Joshua's famous declaration isn't a private motto — it's the climax of a public challenge that forced an entire nation to choose sides out loud.

KJV

And if it seem evil unto you to serve the LORD, choose you this day whom ye will serve; whether the gods which your fathers served that were on the other side of the flood, or the gods of the Amorites, in whose land ye dwell: but as for me and my house, we will serve the LORD.

BSB

But if it is unpleasing in your sight to serve the LORD, then choose for yourselves this day whom you will serve, whether the gods your fathers served beyond the Euphrates, or the gods of the Amorites in whose land you are living. As for me and my house, we will serve the LORD!

Joshua 24 is a covenant-renewal ceremony, not a pep talk. Joshua has just recited Israel's entire history of divine rescue (vv. 2–13), making the case that the LORD alone earned their loyalty. Then, in v. 15, he does something striking: he doesn't command — he opens a door. 'If it seems evil to you to serve the LORD, choose.' He names the real alternatives: the old ancestral gods from across the Euphrates, or the local Amorite gods of the land they now occupy. Both options are on the table. His declaration — 'as for me and my house, we will serve the LORD' — is not a bumper sticker. It is the personal stake he plants in the ground to make the challenge credible. He is not forcing the people; he is modeling what a free, reasoned, and costly choice looks like, and daring them to match it. The people immediately respond in kind (vv. 16–18), and Joshua presses them twice more to make sure they mean it (vv. 19–22). The point is a covenant freely entered, not one merely inherited.

"As for me and my house, we will serve the LORD" is a personal family pledge — a statement about Joshua's home life. The phrase has become so familiar as a wall-hanging or household motto that its original force is almost completely lost. In context, it is not primarily a domestic promise; it is the sharpened tip of a public ultimatum delivered before the assembled leaders of an entire nation at a formal covenant ceremony (v. 1). Joshua has just catalogued every act of divine deliverance in Israel's history (vv. 2–13), then named the two genuine rival religions — not straw men — and put the question to the crowd. His personal declaration is the rhetorical move that makes the challenge inescapable: a man of his stature has already committed, openly and irrevocably, in front of witnesses. The assembly now cannot stay neutral. They must either follow or publicly side with a dead religion. The people respond immediately with their own declaration (vv. 16–18), and Joshua refuses to let them off easily, pressing them twice more (vv. 19–24) to ensure the choice is informed and serious. Reading the verse as only a private family value strips it of almost everything that gives it weight: the gathered nation, the named alternatives, the covenant that follows in v. 25, and the stone set up as a witness in v. 27.
Matthew Henryearly 18th c. · PD

Henry emphasizes that Joshua deliberately puts the matter to a vote because God values voluntary service — religion imposed by force is mere hypocrisy. By naming the rival gods as real options, Joshua presses his hearers to embrace their faith rationally and resolve upon it freely, so that when trials come their commitment will hold because it was genuinely their own choice.

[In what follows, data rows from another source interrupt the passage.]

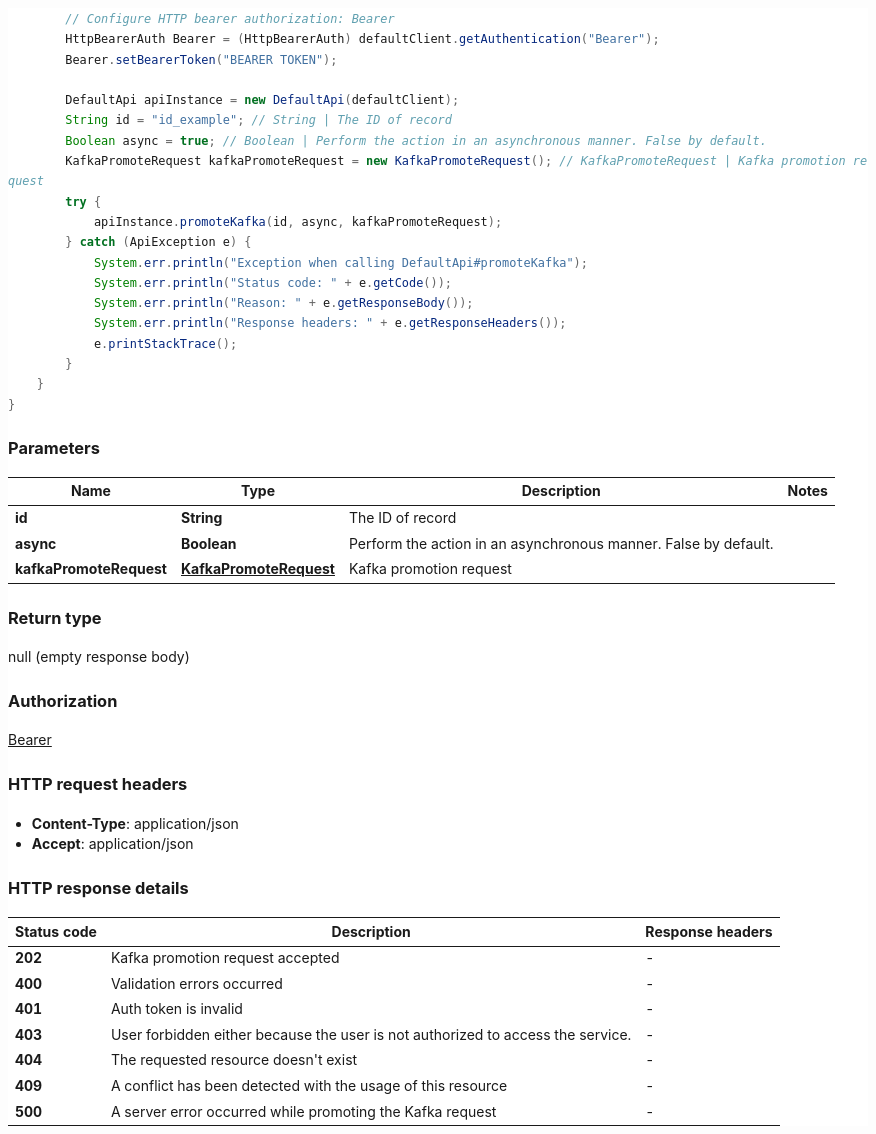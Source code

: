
 ```java
        // Configure HTTP bearer authorization: Bearer
        HttpBearerAuth Bearer = (HttpBearerAuth) defaultClient.getAuthentication("Bearer");
        Bearer.setBearerToken("BEARER TOKEN");

        DefaultApi apiInstance = new DefaultApi(defaultClient);
        String id = "id_example"; // String | The ID of record
        Boolean async = true; // Boolean | Perform the action in an asynchronous manner. False by default.
        KafkaPromoteRequest kafkaPromoteRequest = new KafkaPromoteRequest(); // KafkaPromoteRequest | Kafka promotion request
        try {
            apiInstance.promoteKafka(id, async, kafkaPromoteRequest);
        } catch (ApiException e) {
            System.err.println("Exception when calling DefaultApi#promoteKafka");
            System.err.println("Status code: " + e.getCode());
            System.err.println("Reason: " + e.getResponseBody());
            System.err.println("Response headers: " + e.getResponseHeaders());
            e.printStackTrace();
        }
    }
}
```

### Parameters


Name | Type | Description  | Notes
------------- | ------------- | ------------- | -------------
 **id** | **String**| The ID of record |
 **async** | **Boolean**| Perform the action in an asynchronous manner. False by default. |
 **kafkaPromoteRequest** | [**KafkaPromoteRequest**](KafkaPromoteRequest.md)| Kafka promotion request |

### Return type

null (empty response body)

### Authorization

[Bearer](../README.md#Bearer)

### HTTP request headers

- **Content-Type**: application/json
- **Accept**: application/json


### HTTP response details
| Status code | Description | Response headers |
|-------------|-------------|------------------|
| **202** | Kafka promotion request accepted |  -  |
| **400** | Validation errors occurred |  -  |
| **401** | Auth token is invalid |  -  |
| **403** | User forbidden either because the user is not authorized to access the service. |  -  |
| **404** | The requested resource doesn&#39;t exist |  -  |
| **409** | A conflict has been detected with the usage of this resource |  -  |
| **500** | A server error occurred while promoting the Kafka request |  -  |
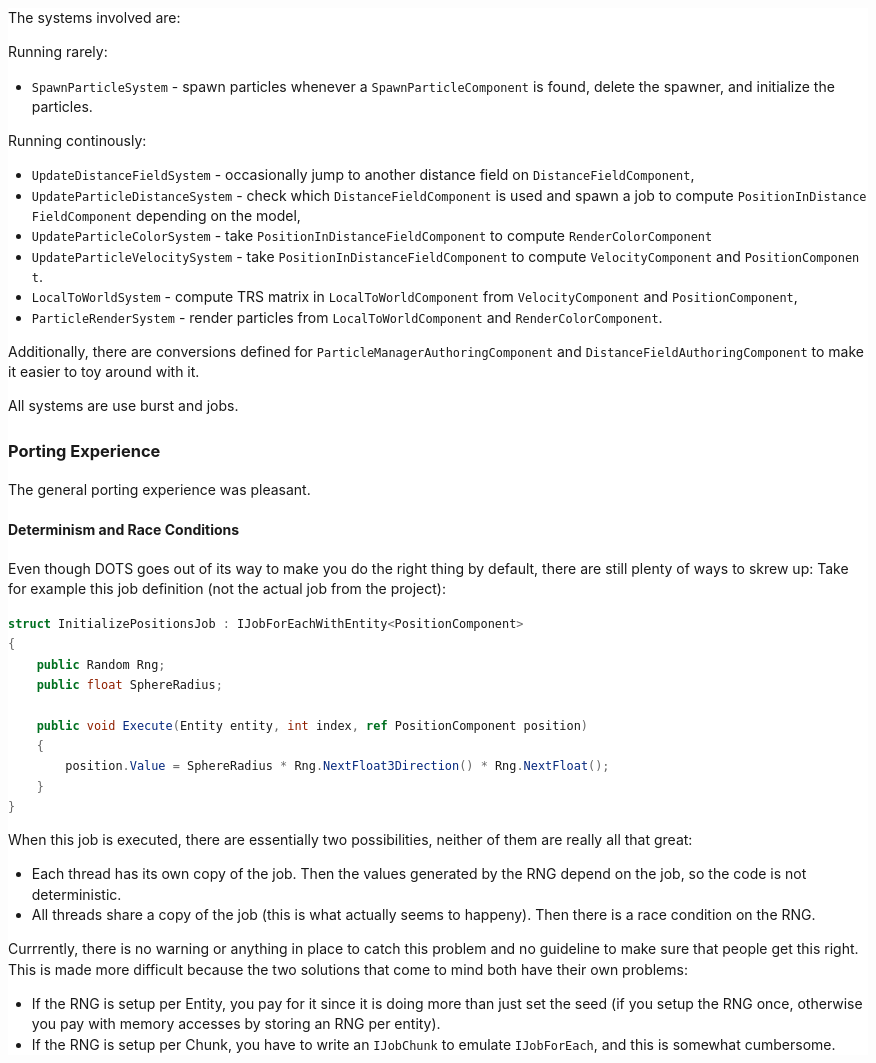 The systems involved are:

Running rarely:
 * `SpawnParticleSystem` - spawn particles whenever a `SpawnParticleComponent` is found, delete the spawner, and initialize the particles.

Running continously:
 * `UpdateDistanceFieldSystem` - occasionally jump to another distance field on `DistanceFieldComponent`,
 * `UpdateParticleDistanceSystem` - check which `DistanceFieldComponent` is used and spawn a job to compute `PositionInDistanceFieldComponent` depending on the model,
 * `UpdateParticleColorSystem` - take `PositionInDistanceFieldComponent` to compute `RenderColorComponent`
 * `UpdateParticleVelocitySystem` - take `PositionInDistanceFieldComponent` to compute `VelocityComponent` and `PositionComponent`.
 * `LocalToWorldSystem` - compute TRS matrix in `LocalToWorldComponent` from `VelocityComponent` and `PositionComponent`,
 * `ParticleRenderSystem` - render particles from `LocalToWorldComponent` and `RenderColorComponent`.

Additionally, there are conversions defined for `ParticleManagerAuthoringComponent` and `DistanceFieldAuthoringComponent` to make it easier to toy around with it.

All systems are use burst and jobs.

### Porting Experience
The general porting experience was pleasant.

#### Determinism and Race Conditions
Even though DOTS goes out of its way to make you do the right thing by default, there are still plenty of ways to skrew up: Take for example this job definition (not the actual job from the project):
```csharp
struct InitializePositionsJob : IJobForEachWithEntity<PositionComponent>
{
    public Random Rng;
    public float SphereRadius;

    public void Execute(Entity entity, int index, ref PositionComponent position)
    {
        position.Value = SphereRadius * Rng.NextFloat3Direction() * Rng.NextFloat();
    }
}
```
When this job is executed, there are essentially two possibilities, neither of them are really all that great:
 * Each thread has its own copy of the job. Then the values generated by the RNG depend on the job, so the code is not deterministic.
 * All threads share a copy of the job (this is what actually seems to happeny). Then there is a race condition on the RNG.
  
Currrently, there is no warning or anything in place to catch this problem and no guideline to make sure that people get this right. This is made more difficult because the two solutions that come to mind both have their own problems:
 * If the RNG is setup per Entity, you pay for it since it is doing more than just set the seed (if you setup the RNG once, otherwise you pay with memory accesses by storing an RNG per entity).
 * If the RNG is setup per Chunk, you have to write an `IJobChunk` to emulate `IJobForEach`, and this is somewhat cumbersome.
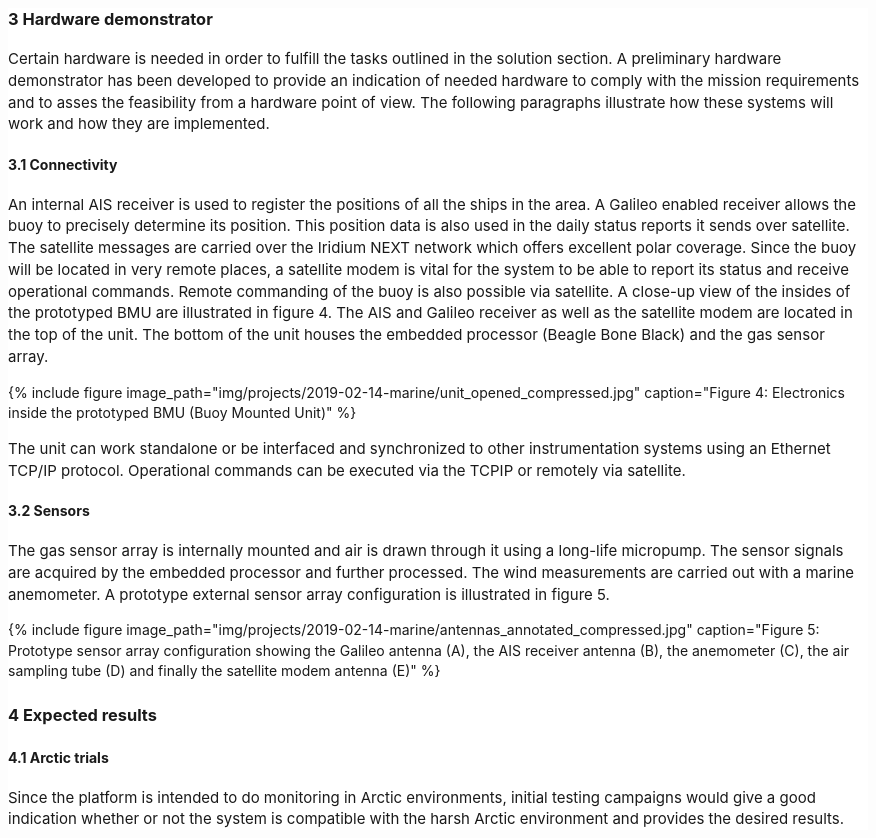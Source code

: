 ### 3 Hardware demonstrator
<p style="font-size:15px;">
Certain hardware is needed in order to fulfill the tasks outlined in the solution section. A
preliminary hardware demonstrator has been developed to provide an indication of needed
hardware to comply with the mission requirements and to asses the feasibility from a hardware point of view. The following paragraphs illustrate how these systems will work and
how they are implemented.
</p>

#### 3.1 Connectivity
<p style="font-size:15px;">
An internal AIS receiver is used to register the positions of all the ships in the area. A Galileo
enabled receiver allows the buoy to precisely determine its position. This position data is also
used in the daily status reports it sends over satellite. The satellite messages are carried over
the Iridium NEXT network which offers excellent polar coverage. Since the buoy will be
located in very remote places, a satellite modem is vital for the system to be able to report its
status and receive operational commands. Remote commanding of the buoy is also possible
via satellite. A close-up view of the insides of the prototyped BMU are illustrated in figure
4. The AIS and Galileo receiver as well as the satellite modem are located in the top of the
unit. The bottom of the unit houses the embedded processor (Beagle Bone Black) and the
gas sensor array.
</p>
{% include figure image_path="img/projects/2019-02-14-marine/unit_opened_compressed.jpg" caption="Figure 4: Electronics inside the prototyped BMU (Buoy Mounted Unit)" %}
<p style="font-size:15px;">
The unit can work standalone or be interfaced and synchronized to other instrumentation
systems using an Ethernet TCP/IP protocol. Operational commands can be executed via the
TCPIP or remotely via satellite.
</p>

#### 3.2 Sensors
<p style="font-size:15px;">
The gas sensor array is internally mounted and air is drawn through it using a long-life micropump. The sensor signals are acquired by the embedded processor and further processed.
The wind measurements are carried out with a marine anemometer. A prototype external
sensor array configuration is illustrated in figure 5.
</p>
{% include figure image_path="img/projects/2019-02-14-marine/antennas_annotated_compressed.jpg" caption="Figure 5: Prototype sensor array configuration showing the Galileo antenna (A), the AIS
receiver antenna (B), the anemometer (C), the air sampling tube (D) and finally the satellite
modem antenna (E)" %}

### 4 Expected results<br>
#### 4.1 Arctic trials
<p style="font-size:15px;">
Since the platform is intended to do monitoring in Arctic environments, initial testing campaigns would give a good indication whether or not the system is compatible with the harsh
Arctic environment and provides the desired results.
</p>
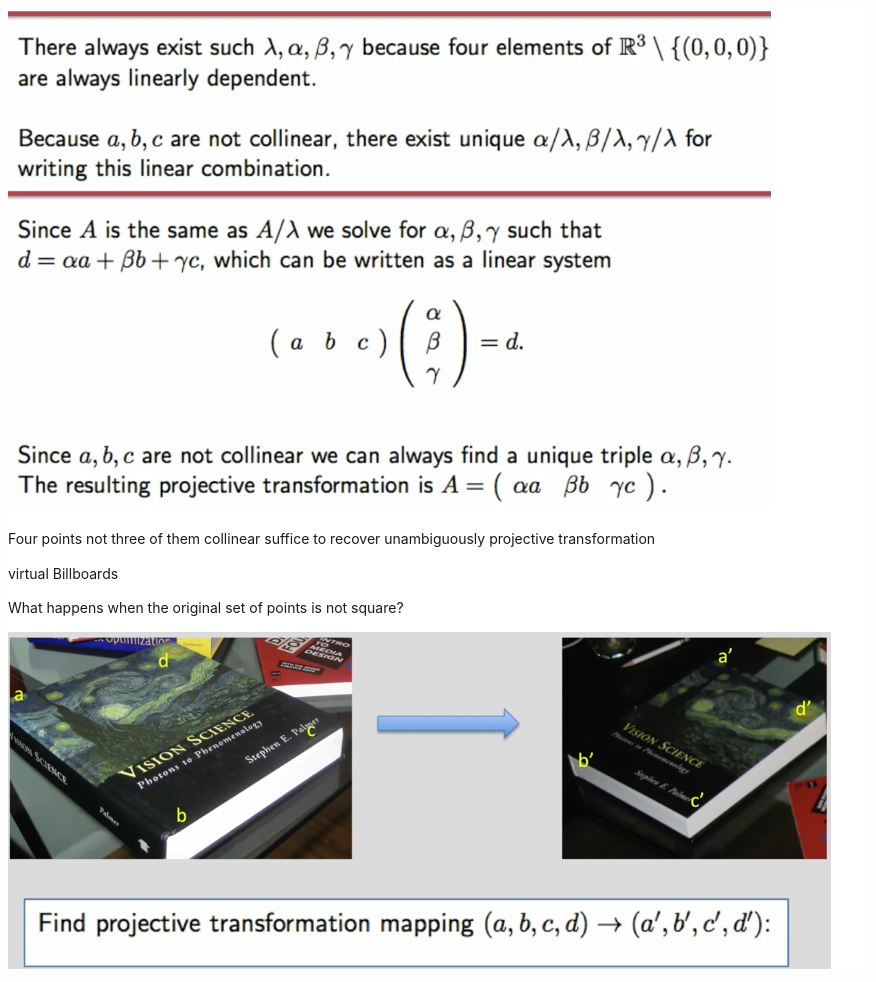 ![projectiveTransformationCheckerBoardMath3](../Media/projectiveTransformationCheckerBoardMath3.png)

Four points not three of them collinear suffice to recover unambiguously projective transformation

virtual Billboards

What happens when the original set of points is not square?

![projectiveTransformationGeneral](../Media/projectiveTransformationGeneral.png)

Adam Clarkeearly 19th c. · PD

Clarke observes that Joshua understood God would not compel service, and that only free, wholehearted devotion is acceptable to him. Joshua's declaration about himself and his household is simultaneously a personal confession and a public example — showing the people that genuine choice has already been exercised by their leader, and inviting them to do the same rather than drift by default.

John Gill18th c. · PD

Gill notes that Joshua's mention of both ancestral gods and Amorite gods is rhetorically pointed: the ancestral gods were ones their forefathers had already abandoned for good reason, and the Amorite gods had just failed to protect their own worshippers from Israel. Neither alternative could make a serious claim. The declaration about Joshua's house, Gill argues, carries the force of a great leader's example, which has outsized influence on all who fall within his sphere.

בָּחַר bachar

'Choose' or 'select' — the same verb used elsewhere for God choosing Israel (Deut. 7:6) and for Israel selecting a king. It is a deliberate, discriminating act of the will, not a casual preference. Joshua's use of it here insists that allegiance to the LORD must be the same kind of considered, volitional choice that God himself makes — not mere inertia or inherited habit.